= Mayan Deer Dance =

Traditional Guatemalan dance

The Guatemalan Traditional Mayan Deer Dance, also known as "Baile de Venado" in Spanish, is a traditional dance performed by the indigenous Mayan people of Guatemala. The dance is often performed during important cultural and religious celebrations and ceremonies, accompanied by traditional music played on instruments such as marimbas, maracas, drums, and flutes.

== History and significance ==
The origins of the Mayan Deer Dance can be traced back to pre-Columbian times, when the deer was a symbol of power and nobility among the Maya people. The dance is believed to have been originally performed as a hunting ritual and was intended to honor the spirits of the animals that were hunted for food.

Over time, the Mayan Deer Dance became an important part of Mayan culture and tradition, performed during religious ceremonies and other important events. The dance is seen as a way to connect with the spirits of the natural world and to pay homage to the ancestors and deities of Mayan mythology.

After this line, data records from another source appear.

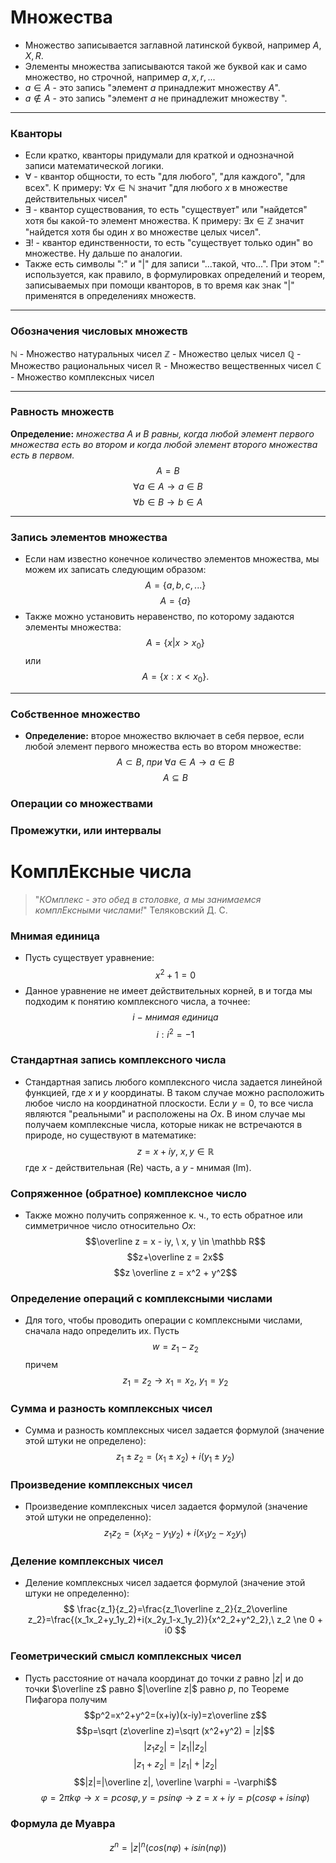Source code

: # **Множества**
- Множество записывается заглавной латинской буквой, например $A, X, R$.
- Элементы множества записываются такой же буквой как и само множество, но строчной, например $a, x, r, ...$
- $a \in A$ - это запись "элемент $a$ принадлежит множеству $A$". 
- $a \notin A$ - это запись "элемент $a$ не принадлежит множеству ". 
****
### **Кванторы**
- Если кратко, кванторы придумали для краткой и однозначной записи математической логики. 
- $\forall$ - квантор общности, то есть "для любого", "для каждого", "для всех". К примеру: $\forall x \in \mathbb N$ значит "для любого $x$ в множестве действительных чисел" 
- $\exists$ - квантор существования, то есть "существует" или "найдется" хотя бы какой-то элемент множества. К примеру: $\exists x \in \mathbb Z$ значит "найдется хотя бы один $x$ во множестве целых чисел". 
- $\exists !$ - квантор единственности, то есть "существует только один" во множестве. Ну дальше по аналогии. 
- Также есть символы ":" и "|" для записи "...такой, что...". При этом ":" используется, как правило, в формулировках определений и теорем, записываемых при помощи кванторов, в то время как знак "|" применятся в определениях множеств. 
****
### **Обозначения числовых множеств**
$\mathbb N$ - Множество натуральных чисел
$\mathbb Z$ - Множество целых чисел
$\mathbb Q$ - Множество рациональных чисел
$\mathbb R$ - Множество вещественных чисел
$\mathbb C$ - Множество комплексных чисел
****
### **Равность множеств**
**Определение:** *множества $A$ и $B$ равны, когда любой элемент первого множества есть во втором и когда любой элемент второго множества есть в первом.*
$$A = B$$
$$\forall a \in A \rightarrow a \in B$$
$$\forall b \in B \rightarrow b \in A$$
****
### **Запись элементов множества**
- Если нам известно конечное количество элементов множества, мы можем их записать следующим образом:
$$A = \{ a, b, c, ... \}$$
$$A = \{a\}$$
- Также можно установить неравенство, по которому задаются элементы множества:
$$A = \{x | x > x_0\}$$
или
$$A = \{x : x < x_0\}.$$
****
### **Собственное множество**
- **Определение:** второе множество включает в себя первое, если любой элемент первого множества есть во втором множестве:
$$ A \subset B,\ при \ \forall a \in A \rightarrow a \in B$$
$$A \subseteq B$$
### **Операции со множествами**

### **Промежутки, или интервалы**

# **КомплЕксные числа**
> "*КОмплекс - это обед в столовке, а мы занимаемся комплЕксными числами!*"
> Теляковский Д. С. 
### **Мнимая единица**
- Пусть существует уравнение:
$$x^2 + 1 = 0$$
- Данное уравнение не имеет действительных корней, в и тогда мы подходим к понятию комплексного числа, а точнее:
$$i \ - \ мнимая \ единица$$
$$i : i^2 = -1$$
### **Стандартная запись комплексного числа**
- Стандартная запись любого комплексного числа задается линейной функцией, где $x$ и $y$ координаты. В таком случае можно расположить любое число на координатной плоскости. Если $y = 0$, то все числа являются "реальными" и расположены на $Ox$. В ином случае мы получаем комплексные числа, которые никак не встречаются в природе, но существуют в математике:
$$z = x + iy, \ x,y \in \mathbb R$$
где $x$ - действительная (Re) часть, а $y$ - мнимая (Im).
### **Сопряженное (обратное) комплексное число**
- Также можно получить сопряженное к. ч., то есть обратное или симметричное число относительно $Ox$:
$$\overline z = x - iy, \ x, y \in \mathbb R$$
$$z+\overline z = 2x$$$$z \overline z = x^2 + y^2$$
### **Определение операций с комплексными числами**
- Для того, чтобы проводить операции с комплексными числами, сначала надо определить их. Пусть 
$$w = z_1 - z_2$$
причем
$$z_1 = z_2 \rightarrow x_1 = x_2,\ y_1 = y_2$$
### **Сумма и разность комплексных чисел**
- Сумма и разность комплексных чисел задается формулой (значение этой штуки не определено):
$$z_1 \pm z_2 = (x_1 \pm x_2) + i(y_1 \pm y_2) $$
### **Произведение комплексных чисел**
- Произведение комплексных чисел задается формулой (значение этой штуки не определенно):
$$z_1z_2 = (x_1x_2 - y_1y_2) + i(x_1y_2 - x_2y_1)$$
### **Деление комплексных чисел**
- Деление комплексных чисел задается формулой (значение этой штуки не определенно):
$$
\frac{z_1}{z_2}=\frac{z_1\overline z_2}{z_2\overline z_2}=\frac{(x_1x_2+y_1y_2)+i(x_2y_1-x_1y_2)}{x^2_2+y^2_2},\ z_2 \ne 0 + i0
$$
### **Геометрический смысл комплексных чисел**
- Пусть расстояние от начала координат до точки $z$ равно $|z|$  и до точки $\overline z$ равно $|\overline z|$ равно $p$, по Теореме Пифагора получим
$$p^2=x^2+y^2=(x+iy)(x-iy)=z\overline z$$
$$p=\sqrt (z\overline z)=\sqrt (x^2+y^2) = |z|$$
$$|z_1z_2|=|z_1||z_2|$$
$$|z_1+z_2|=|z_1|+|z_2|$$
$$|z|=|\overline z|, \overline \varphi = -\varphi$$
$$\varphi = 2\pi k \varphi \rightarrow x=pcos\varphi, y=psin\varphi \rightarrow z = x+iy = p(cos\varphi + isin\varphi)$$
### **Формула де Муавра**
$$z^n = |z|^n(cos(n\varphi) + isin(n\varphi))$$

== Costume and performance ==

Performance of Mayan Deer Dance in Cobán, Guatemala

The costume worn by the performers of the Mayan Deer Dance is an important element of the dance, and is designed to represent the deer, which is a sacred animal in Mayan culture. The headpiece worn by the performer is often the most elaborate part of the costume. It is designed to resemble the head of a deer and is typically made from a combination of materials such as leather, fur, and cloth. The headpiece may feature antlers made from branches or other natural materials, and is often decorated with feathers and beads.

The rest of the costume typically consists of a tunic or shirt made from a lightweight, breathable fabric such as cotton or linen. The tunic may be decorated with intricate embroidery or other decorative elements, such as colorful patterns or images of animals. The performer may also wear a belt or sash around their waist, which is often decorated with bells or other jingling ornaments that make noise as the dancer moves.

In addition to the tunic, performers may also wear pants or leggings made from a similar lightweight fabric. These pants are typically loose-fitting and allow the performer to move freely while dancing. The pants may also be decorated with embroidery or other decorative elements.

The footwear worn by performers of the Mayan Deer Dance is typically simple and functional. They may wear sandals or lightweight shoes that allow them to move easily on the dance floor or other surfaces.

The dance itself is a ritualistic performance, with dancers moving in a stylized manner that mimics the movements of deer. The dance is often performed in groups, with each dancer representing a different aspect of the natural world, such as the sun, moon, or stars. The dance is accompanied by traditional music played on instruments such as maracas, drums, and flutes.

== Modern interpretations ==
Today, the Mayan Deer Dance continues to be an important part of Mayan culture and tradition, and is performed at festivals, religious ceremonies, and other important events. In recent years, the dance has also been incorporated into modern art and performance, with contemporary artists using the dance as a way to explore themes of identity, tradition, and spirituality.

One such artist is Angelica Chinchilla, a Guatemalan-American artist who has created a series of multimedia installations inspired by the Mayan Deer Dance. Chinchilla's work explores the ways in which traditional Mayan culture intersects with contemporary life and seeks to challenge stereotypes and misconceptions about indigenous peoples and their cultures. Chinchilla's installations incorporate elements of performance, sculpture, and video, and seek to create a dialogue between traditional and contemporary forms of artistic expression.

Another example of modern interpretations of the Mayan Deer Dance is the work of the Guatemalan artist, Carlos Mérida. Mérida was a prominent figure in the Mexican muralist movement of the early 20th century and was known for his colorful and dynamic depictions of Mayan culture and tradition. One of his most famous works, the mural "The Magic World of the Mayas," depicts scenes from the Mayan Deer Dance, as well as other traditional Mayan rituals and ceremonies.